Since its first appearance, the Republic has traditionally been published in ten books, probably from its having been so divided into ten "books" in its manuscript form. In order to clarify its argument, this Note further subdivides those ten books in its discussion.
The Socratic Method
Socrates' method of engaging conversations with his fellow citizens has come to be known in history as the Socratic Dialectic or the Socratic Method, and its method of pursuing a given truth is still adopted by many university and public school teachers to the present day. It is the method that Plato adopted for the Republic and for all of his Dialogues (conversations).
Socrates' (and Plato's) method of opening a dialogue is in almost every instance to pose a question of meaning (to ask for a definition of a term or terms for the sake of forming up a logical argument). For example, Socrates might ask at the outset of a dialogue: "If you claim to be an honest man, how would you define honesty?" Or he might ask a person who claimed to be virtuous for a definition of virtue, or a person who claimed to be courageous for a definition of courage.
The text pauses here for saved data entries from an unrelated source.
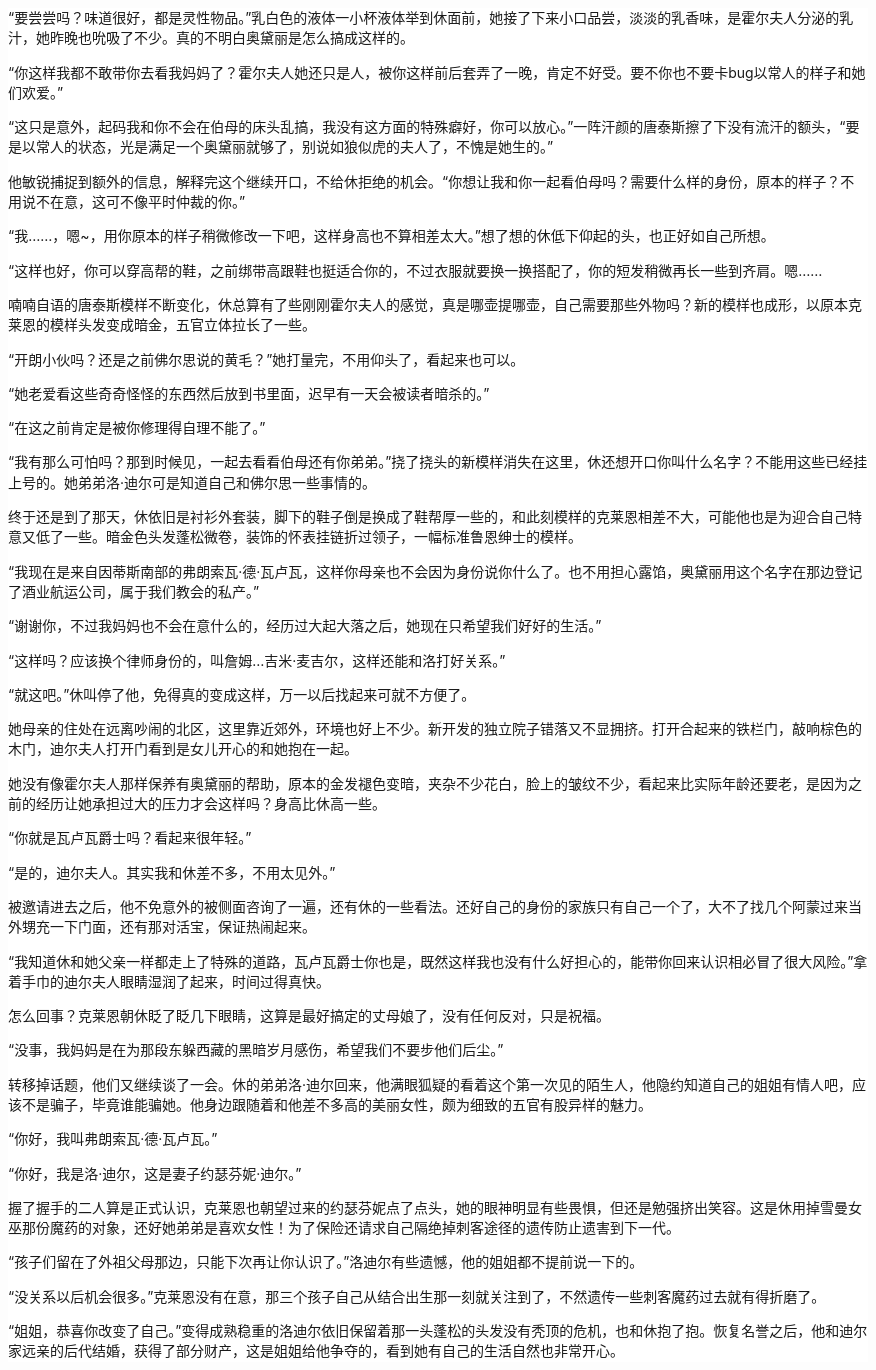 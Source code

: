 “要尝尝吗？味道很好，都是灵性物品。”乳白色的液体一小杯液体举到休面前，她接了下来小口品尝，淡淡的乳香味，是霍尔夫人分泌的乳汁，她昨晚也吮吸了不少。真的不明白奥黛丽是怎么搞成这样的。

“你这样我都不敢带你去看我妈妈了？霍尔夫人她还只是人，被你这样前后套弄了一晚，肯定不好受。要不你也不要卡bug以常人的样子和她们欢爱。”

“这只是意外，起码我和你不会在伯母的床头乱搞，我没有这方面的特殊癖好，你可以放心。”一阵汗颜的唐泰斯擦了下没有流汗的额头，“要是以常人的状态，光是满足一个奥黛丽就够了，别说如狼似虎的夫人了，不愧是她生的。”

他敏锐捕捉到额外的信息，解释完这个继续开口，不给休拒绝的机会。“你想让我和你一起看伯母吗？需要什么样的身份，原本的样子？不用说不在意，这可不像平时仲裁的你。”

“我……，嗯~，用你原本的样子稍微修改一下吧，这样身高也不算相差太大。”想了想的休低下仰起的头，也正好如自己所想。

“这样也好，你可以穿高帮的鞋，之前绑带高跟鞋也挺适合你的，不过衣服就要换一换搭配了，你的短发稍微再长一些到齐肩。嗯……

喃喃自语的唐泰斯模样不断变化，休总算有了些刚刚霍尔夫人的感觉，真是哪壶提哪壶，自己需要那些外物吗？新的模样也成形，以原本克莱恩的模样头发变成暗金，五官立体拉长了一些。

“开朗小伙吗？还是之前佛尔思说的黄毛？”她打量完，不用仰头了，看起来也可以。

“她老爱看这些奇奇怪怪的东西然后放到书里面，迟早有一天会被读者暗杀的。”

“在这之前肯定是被你修理得自理不能了。”

“我有那么可怕吗？那到时候见，一起去看看伯母还有你弟弟。”挠了挠头的新模样消失在这里，休还想开口你叫什么名字？不能用这些已经挂上号的。她弟弟洛·迪尔可是知道自己和佛尔思一些事情的。

终于还是到了那天，休依旧是衬衫外套装，脚下的鞋子倒是换成了鞋帮厚一些的，和此刻模样的克莱恩相差不大，可能他也是为迎合自己特意又低了一些。暗金色头发蓬松微卷，装饰的怀表挂链折过领子，一幅标准鲁恩绅士的模样。

“我现在是来自因蒂斯南部的弗朗索瓦·德·瓦卢瓦，这样你母亲也不会因为身份说你什么了。也不用担心露馅，奥黛丽用这个名字在那边登记了酒业航运公司，属于我们教会的私产。”

“谢谢你，不过我妈妈也不会在意什么的，经历过大起大落之后，她现在只希望我们好好的生活。”

“这样吗？应该换个律师身份的，叫詹姆…吉米·麦吉尔，这样还能和洛打好关系。”

“就这吧。”休叫停了他，免得真的变成这样，万一以后找起来可就不方便了。

她母亲的住处在远离吵闹的北区，这里靠近郊外，环境也好上不少。新开发的独立院子错落又不显拥挤。打开合起来的铁栏门，敲响棕色的木门，迪尔夫人打开门看到是女儿开心的和她抱在一起。

她没有像霍尔夫人那样保养有奥黛丽的帮助，原本的金发褪色变暗，夹杂不少花白，脸上的皱纹不少，看起来比实际年龄还要老，是因为之前的经历让她承担过大的压力才会这样吗？身高比休高一些。

“你就是瓦卢瓦爵士吗？看起来很年轻。”

“是的，迪尔夫人。其实我和休差不多，不用太见外。”

被邀请进去之后，他不免意外的被侧面咨询了一遍，还有休的一些看法。还好自己的身份的家族只有自己一个了，大不了找几个阿蒙过来当外甥充一下门面，还有那对活宝，保证热闹起来。

“我知道休和她父亲一样都走上了特殊的道路，瓦卢瓦爵士你也是，既然这样我也没有什么好担心的，能带你回来认识相必冒了很大风险。”拿着手巾的迪尔夫人眼睛湿润了起来，时间过得真快。

怎么回事？克莱恩朝休眨了眨几下眼睛，这算是最好搞定的丈母娘了，没有任何反对，只是祝福。

“没事，我妈妈是在为那段东躲西藏的黑暗岁月感伤，希望我们不要步他们后尘。”

转移掉话题，他们又继续谈了一会。休的弟弟洛·迪尔回来，他满眼狐疑的看着这个第一次见的陌生人，他隐约知道自己的姐姐有情人吧，应该不是骗子，毕竟谁能骗她。他身边跟随着和他差不多高的美丽女性，颇为细致的五官有股异样的魅力。

“你好，我叫弗朗索瓦·德·瓦卢瓦。”

“你好，我是洛·迪尔，这是妻子约瑟芬妮·迪尔。”

握了握手的二人算是正式认识，克莱恩也朝望过来的约瑟芬妮点了点头，她的眼神明显有些畏惧，但还是勉强挤出笑容。这是休用掉雪曼女巫那份魔药的对象，还好她弟弟是喜欢女性！为了保险还请求自己隔绝掉刺客途径的遗传防止遗害到下一代。

“孩子们留在了外祖父母那边，只能下次再让你认识了。”洛迪尔有些遗憾，他的姐姐都不提前说一下的。

“没关系以后机会很多。”克莱恩没有在意，那三个孩子自己从结合出生那一刻就关注到了，不然遗传一些刺客魔药过去就有得折磨了。

“姐姐，恭喜你改变了自己。”变得成熟稳重的洛迪尔依旧保留着那一头蓬松的头发没有秃顶的危机，也和休抱了抱。恢复名誉之后，他和迪尔家远亲的后代结婚，获得了部分财产，这是姐姐给他争夺的，看到她有自己的生活自然也非常开心。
And then Socrates might ask for examples of courageous, or virtuous, or honest behavior; or he might ask for analogues (things similar) to those things. Thus Socrates conversed with the young men of Athens, young men who were apparently disenchanted with their teachers whom their parents had hired and who apparently did not know as much as Socrates knew.
But Socrates, who some claimed to be the wisest man, claimed to know nothing except that every person should carefully determine what he thinks he knows. He said that the unexamined life is not worth living. He taught that men claimed to come to wisdom through poetry and argument and music, when it was plain that they did not even know what they were doing. And he also taught that politicians claimed to serve justice and to sit in judgment on their fellow citizens when at the same time those same politicians and "leaders" of the state could not even define justice and might, in fact, be said to be culpable (guilty) of certain injustices perpetrated against their fellow citizens. How, Socrates asked, can any man claim to serve justice when that same man cannot even define justice? The question is still relevant in the twenty-first century.
The Setting for and the Speakers in the Dialogue
As in all of the Platonic dialogues, the participants in the debate are friends or acquaintances of the central speaker, Socrates, and they conduct their conversations in the house of one of the participants. The dialogue in the Republic takes place in Cephalus' house; Cephalus is an older man, a wealthy and retired merchant. He has assembled several friends and acquaintances in his house on a feast-day in honor of the Thracian goddess, Bendis (the Greek mythological goddess Artemis, goddess of the moon). Some of the guests simply audit the debate and remain silent; some are very minor participants in the dialogue. The main speakers are Socrates (the persona for Plato, as in all the dialogues); Cephalus; Polemarchus, Cephalus' son; Thrasymachus, a teacher of argument, a Sophist; and Glaucon and Adeimantus, Plato's elder brothers. (Mr. Scott Buchanan, whose suggested etymologies of the names I have adopted, says that Cephalus, Polemarchus, and Thrasymachus show themselves to be caricatures of the three classes in the state developed in Book IV, and that they are more fully developed in Book VIII.)